[DATA RECORDS Boundary: Start]
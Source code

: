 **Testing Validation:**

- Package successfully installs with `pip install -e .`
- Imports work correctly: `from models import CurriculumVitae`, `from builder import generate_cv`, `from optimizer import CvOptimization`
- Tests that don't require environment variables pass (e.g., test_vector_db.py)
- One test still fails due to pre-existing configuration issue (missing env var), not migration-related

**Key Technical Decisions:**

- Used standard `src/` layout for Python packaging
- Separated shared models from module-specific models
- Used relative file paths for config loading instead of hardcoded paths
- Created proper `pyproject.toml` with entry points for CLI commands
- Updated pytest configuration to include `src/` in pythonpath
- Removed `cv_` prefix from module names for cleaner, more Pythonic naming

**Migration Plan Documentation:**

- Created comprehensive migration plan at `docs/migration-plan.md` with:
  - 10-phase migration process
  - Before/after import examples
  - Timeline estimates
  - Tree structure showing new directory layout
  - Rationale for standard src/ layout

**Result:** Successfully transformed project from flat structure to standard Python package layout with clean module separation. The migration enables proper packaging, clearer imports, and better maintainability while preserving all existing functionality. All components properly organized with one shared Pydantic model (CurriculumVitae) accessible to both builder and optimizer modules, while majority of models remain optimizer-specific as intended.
[DATA RECORDS Boundary: End]
WORK INSTRUCTION => Transcribe all the material exactly.

EXPECTED OUTPUT =>
Source code

: **Testing Validation:**

- Package successfully installs with `pip install -e .`
- Imports work correctly: `from models import CurriculumVitae`, `from builder import generate_cv`, `from optimizer import CvOptimization`
- Tests that don't require environment variables pass (e.g., test_vector_db.py)
- One test still fails due to pre-existing configuration issue (missing env var), not migration-related

**Key Technical Decisions:**

- Used standard `src/` layout for Python packaging
- Separated shared models from module-specific models
- Used relative file paths for config loading instead of hardcoded paths
- Created proper `pyproject.toml` with entry points for CLI commands
- Updated pytest configuration to include `src/` in pythonpath
- Removed `cv_` prefix from module names for cleaner, more Pythonic naming

**Migration Plan Documentation:**

- Created comprehensive migration plan at `docs/migration-plan.md` with:
  - 10-phase migration process
  - Before/after import examples
  - Timeline estimates
  - Tree structure showing new directory layout
  - Rationale for standard src/ layout

**Result:** Successfully transformed project from flat structure to standard Python package layout with clean module separation. The migration enables proper packaging, clearer imports, and better maintainability while preserving all existing functionality. All components properly organized with one shared Pydantic model (CurriculumVitae) accessible to both builder and optimizer modules, while majority of models remain optimizer-specific as intended.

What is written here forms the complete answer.